··· Data listing ···
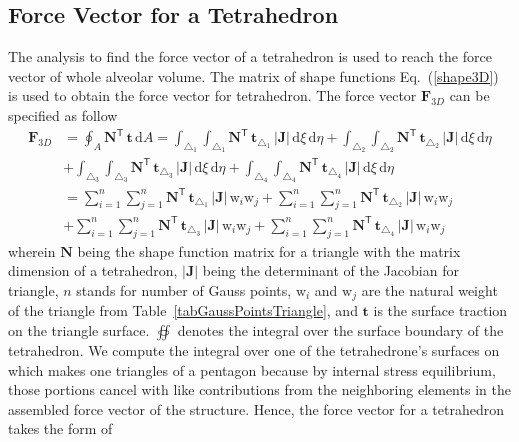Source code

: \subsection{Force Vector for a Tetrahedron}

The analysis to find the force vector of a tetrahedron is used to reach the force vector of whole alveolar volume.
The matrix of shape functions Eq.~(\ref{shape3D}) is used to obtain the force vector for tetrahedron.
The force vector $\mathbf{F}_{3D}$ can be specified as follow
\begin{equation}
\begin{aligned}
\mathbf{F}_{3D} &= \oint_{A} \mathbf{N}^{\mathsf{T}} \, \mathbf{t} \, \mathrm{d} A = \int_{\triangle_{1}} \int_{\triangle_{1}} \mathbf{N}^{\mathsf{T}} \, \mathbf{t}_{\triangle_{1}} \,|\mathbf{J}| \, \mathrm{d} \xi \, \mathrm{d} \eta  + \int_{\triangle_{2}} \int_{\triangle_{2}} \mathbf{N}^{\mathsf{T}} \, \mathbf{t}_{\triangle_{2}} \,|\mathbf{J}| \, \mathrm{d} \xi \, \mathrm{d} \eta \\
& + \int_{\triangle_{3}} \int_{\triangle_{3}} \mathbf{N}^{\mathsf{T}} \, \mathbf{t}_{\triangle_{3}} \,|\mathbf{J}| \, \mathrm{d} \xi \, \mathrm{d} \eta + \int_{\triangle_{4}} \int_{\triangle_{4}} \mathbf{N}^{\mathsf{T}} \, \mathbf{t}_{\triangle_{4}} \,|\mathbf{J}| \, \mathrm{d} \xi \, \mathrm{d} \eta \\
& = \sum_{i=1}^{n} \sum_{j=1}^{n} \mathbf{N}^{\mathsf{T}} \, \mathbf{t}_{\triangle_{1}} \,|\mathbf{J}| \, \mathrm{w}_i \mathrm{w}_j + \sum_{i=1}^{n} \sum_{j=1}^{n} \mathbf{N}^{\mathsf{T}} \, \mathbf{t}_{\triangle_{2}} \,|\mathbf{J}| \, \mathrm{w}_i \mathrm{w}_j \\
& + \sum_{i=1}^{n} \sum_{j=1}^{n} \mathbf{N}^{\mathsf{T}} \, \mathbf{t}_{\triangle_{3}} \,|\mathbf{J}| \, \mathrm{w}_i \mathrm{w}_j + \sum_{i=1}^{n} \sum_{j=1}^{n} \mathbf{N}^{\mathsf{T}} \, \mathbf{t}_{\triangle_{4}} \,|\mathbf{J}| \, \mathrm{w}_i \mathrm{w}_j
\end{aligned}
\end{equation}
wherein $ \mathbf{N}$ being the shape function matrix for a triangle with the matrix dimension of a tetrahedron,  $|\mathbf{J}|$ being the determinant of the Jacobian for triangle, $n$ stands for number of Gauss points, $\mathrm{w}_i$ and $\mathrm{w}_j$ are the natural weight of the triangle from Table~\ref{tabGaussPointsTriangle}, and $\mathbf{t}$ is the surface traction on the triangle surface. $\oiint$ denotes the integral over the surface boundary of the tetrahedron. We compute the integral over one of the tetrahedrone's surfaces on which makes one triangles of a pentagon because by internal stress equilibrium, those portions cancel with like contributions from the neighboring elements in the assembled force vector of the structure. Hence, the force vector for a tetrahedron takes the form of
···
● To do
Where a line of the entries contains "used", report that line.

● Response below
The analysis to find the force vector of a tetrahedron is used to reach the force vector of whole alveolar volume.
The matrix of shape functions Eq.~(\ref{shape3D}) is used to obtain the force vector for tetrahedron.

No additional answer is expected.